*Plain-text document sources*
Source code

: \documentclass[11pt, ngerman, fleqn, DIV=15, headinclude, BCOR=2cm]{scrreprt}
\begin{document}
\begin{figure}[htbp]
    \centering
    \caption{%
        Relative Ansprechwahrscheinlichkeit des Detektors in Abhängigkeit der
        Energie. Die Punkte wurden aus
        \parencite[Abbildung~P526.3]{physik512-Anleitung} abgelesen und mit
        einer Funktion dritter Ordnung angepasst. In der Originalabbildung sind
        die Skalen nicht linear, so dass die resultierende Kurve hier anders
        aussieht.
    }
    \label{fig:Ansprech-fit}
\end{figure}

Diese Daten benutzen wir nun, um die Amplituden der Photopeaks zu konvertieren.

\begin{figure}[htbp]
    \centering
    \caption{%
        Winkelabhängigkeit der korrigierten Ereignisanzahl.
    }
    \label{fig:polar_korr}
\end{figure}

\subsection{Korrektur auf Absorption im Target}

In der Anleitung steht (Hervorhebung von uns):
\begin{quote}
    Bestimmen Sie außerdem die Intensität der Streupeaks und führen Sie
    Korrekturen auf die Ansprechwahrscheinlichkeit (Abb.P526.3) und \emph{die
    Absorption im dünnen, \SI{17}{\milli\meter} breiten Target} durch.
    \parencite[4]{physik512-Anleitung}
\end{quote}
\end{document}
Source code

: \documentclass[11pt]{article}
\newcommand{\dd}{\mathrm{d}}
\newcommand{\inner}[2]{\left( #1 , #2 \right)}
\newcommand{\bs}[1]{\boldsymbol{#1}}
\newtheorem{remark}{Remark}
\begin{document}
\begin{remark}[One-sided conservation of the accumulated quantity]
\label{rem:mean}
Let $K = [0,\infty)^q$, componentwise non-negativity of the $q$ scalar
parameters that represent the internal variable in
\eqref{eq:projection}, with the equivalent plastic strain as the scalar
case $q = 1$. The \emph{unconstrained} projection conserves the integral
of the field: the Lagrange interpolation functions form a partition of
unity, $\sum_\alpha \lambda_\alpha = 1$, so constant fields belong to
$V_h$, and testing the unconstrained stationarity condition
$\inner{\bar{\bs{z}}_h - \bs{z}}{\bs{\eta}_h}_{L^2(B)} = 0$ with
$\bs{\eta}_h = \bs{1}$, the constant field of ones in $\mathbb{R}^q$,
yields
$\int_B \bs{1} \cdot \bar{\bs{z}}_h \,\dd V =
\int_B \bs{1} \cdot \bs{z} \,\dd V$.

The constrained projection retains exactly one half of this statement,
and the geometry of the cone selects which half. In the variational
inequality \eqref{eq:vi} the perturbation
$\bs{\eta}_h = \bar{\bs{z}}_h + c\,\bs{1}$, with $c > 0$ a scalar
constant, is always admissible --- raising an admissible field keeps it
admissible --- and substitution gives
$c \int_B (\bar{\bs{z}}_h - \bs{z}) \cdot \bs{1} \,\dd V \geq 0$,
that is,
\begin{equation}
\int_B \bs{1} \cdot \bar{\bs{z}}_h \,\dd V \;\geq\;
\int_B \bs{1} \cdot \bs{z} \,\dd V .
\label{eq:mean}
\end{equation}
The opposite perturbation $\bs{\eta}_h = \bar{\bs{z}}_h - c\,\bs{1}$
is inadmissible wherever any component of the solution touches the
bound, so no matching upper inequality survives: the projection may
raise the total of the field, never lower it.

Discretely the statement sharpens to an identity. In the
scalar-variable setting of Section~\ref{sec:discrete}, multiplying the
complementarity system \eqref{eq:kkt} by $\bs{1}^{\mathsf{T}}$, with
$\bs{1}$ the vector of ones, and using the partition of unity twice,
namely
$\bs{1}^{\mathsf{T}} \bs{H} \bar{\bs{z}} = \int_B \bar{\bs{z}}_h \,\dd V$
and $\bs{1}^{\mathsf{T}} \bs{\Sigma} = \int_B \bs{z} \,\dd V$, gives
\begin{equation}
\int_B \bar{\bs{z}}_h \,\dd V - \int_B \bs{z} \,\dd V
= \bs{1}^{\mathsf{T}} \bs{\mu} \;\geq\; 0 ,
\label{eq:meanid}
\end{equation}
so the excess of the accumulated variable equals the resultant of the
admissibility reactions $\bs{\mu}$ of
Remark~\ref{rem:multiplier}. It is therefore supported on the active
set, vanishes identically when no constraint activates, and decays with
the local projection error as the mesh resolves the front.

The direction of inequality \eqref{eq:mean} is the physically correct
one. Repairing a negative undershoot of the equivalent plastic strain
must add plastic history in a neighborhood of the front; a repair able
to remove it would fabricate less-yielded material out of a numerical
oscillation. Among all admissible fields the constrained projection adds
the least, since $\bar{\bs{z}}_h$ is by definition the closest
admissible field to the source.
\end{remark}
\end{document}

*BRIEF*
Please return every line of the data, unaltered.

*TASK OUTPUT*
Source code

: \documentclass[11pt, ngerman, fleqn, DIV=15, headinclude, BCOR=2cm]{scrreprt}
\begin{document}
\begin{figure}[htbp]
    \centering
    \caption{%
        Relative Ansprechwahrscheinlichkeit des Detektors in Abhängigkeit der
        Energie. Die Punkte wurden aus
        \parencite[Abbildung~P526.3]{physik512-Anleitung} abgelesen und mit
        einer Funktion dritter Ordnung angepasst. In der Originalabbildung sind
        die Skalen nicht linear, so dass die resultierende Kurve hier anders
        aussieht.
    }
    \label{fig:Ansprech-fit}
\end{figure}

Diese Daten benutzen wir nun, um die Amplituden der Photopeaks zu konvertieren.

\begin{figure}[htbp]
    \centering
    \caption{%
        Winkelabhängigkeit der korrigierten Ereignisanzahl.
    }
    \label{fig:polar_korr}
\end{figure}

\subsection{Korrektur auf Absorption im Target}

In der Anleitung steht (Hervorhebung von uns):
\begin{quote}
    Bestimmen Sie außerdem die Intensität der Streupeaks und führen Sie
    Korrekturen auf die Ansprechwahrscheinlichkeit (Abb.P526.3) und \emph{die
    Absorption im dünnen, \SI{17}{\milli\meter} breiten Target} durch.
    \parencite[4]{physik512-Anleitung}
\end{quote}
\end{document}
Source code

: \documentclass[11pt]{article}
\newcommand{\dd}{\mathrm{d}}
\newcommand{\inner}[2]{\left( #1 , #2 \right)}
\newcommand{\bs}[1]{\boldsymbol{#1}}
\newtheorem{remark}{Remark}
\begin{document}
\begin{remark}[One-sided conservation of the accumulated quantity]
\label{rem:mean}
Let $K = [0,\infty)^q$, componentwise non-negativity of the $q$ scalar
parameters that represent the internal variable in
\eqref{eq:projection}, with the equivalent plastic strain as the scalar
case $q = 1$. The \emph{unconstrained} projection conserves the integral
of the field: the Lagrange interpolation functions form a partition of
unity, $\sum_\alpha \lambda_\alpha = 1$, so constant fields belong to
$V_h$, and testing the unconstrained stationarity condition
$\inner{\bar{\bs{z}}_h - \bs{z}}{\bs{\eta}_h}_{L^2(B)} = 0$ with
$\bs{\eta}_h = \bs{1}$, the constant field of ones in $\mathbb{R}^q$,
yields
$\int_B \bs{1} \cdot \bar{\bs{z}}_h \,\dd V =
\int_B \bs{1} \cdot \bs{z} \,\dd V$.

The constrained projection retains exactly one half of this statement,
and the geometry of the cone selects which half. In the variational
inequality \eqref{eq:vi} the perturbation
$\bs{\eta}_h = \bar{\bs{z}}_h + c\,\bs{1}$, with $c > 0$ a scalar
constant, is always admissible --- raising an admissible field keeps it
admissible --- and substitution gives
$c \int_B (\bar{\bs{z}}_h - \bs{z}) \cdot \bs{1} \,\dd V \geq 0$,
that is,
\begin{equation}
\int_B \bs{1} \cdot \bar{\bs{z}}_h \,\dd V \;\geq\;
\int_B \bs{1} \cdot \bs{z} \,\dd V .
\label{eq:mean}
\end{equation}
The opposite perturbation $\bs{\eta}_h = \bar{\bs{z}}_h - c\,\bs{1}$
is inadmissible wherever any component of the solution touches the
bound, so no matching upper inequality survives: the projection may
raise the total of the field, never lower it.

Discretely the statement sharpens to an identity. In the
scalar-variable setting of Section~\ref{sec:discrete}, multiplying the
complementarity system \eqref{eq:kkt} by $\bs{1}^{\mathsf{T}}$, with
$\bs{1}$ the vector of ones, and using the partition of unity twice,
namely
$\bs{1}^{\mathsf{T}} \bs{H} \bar{\bs{z}} = \int_B \bar{\bs{z}}_h \,\dd V$
and $\bs{1}^{\mathsf{T}} \bs{\Sigma} = \int_B \bs{z} \,\dd V$, gives
\begin{equation}
\int_B \bar{\bs{z}}_h \,\dd V - \int_B \bs{z} \,\dd V
= \bs{1}^{\mathsf{T}} \bs{\mu} \;\geq\; 0 ,
\label{eq:meanid}
\end{equation}
so the excess of the accumulated variable equals the resultant of the
admissibility reactions $\bs{\mu}$ of
Remark~\ref{rem:multiplier}. It is therefore supported on the active
set, vanishes identically when no constraint activates, and decays with
the local projection error as the mesh resolves the front.

The direction of inequality \eqref{eq:mean} is the physically correct
one. Repairing a negative undershoot of the equivalent plastic strain
must add plastic history in a neighborhood of the front; a repair able
to remove it would fabricate less-yielded material out of a numerical
oscillation. Among all admissible fields the constrained projection adds
the least, since $\bar{\bs{z}}_h$ is by definition the closest
admissible field to the source.
\end{remark}
\end{document}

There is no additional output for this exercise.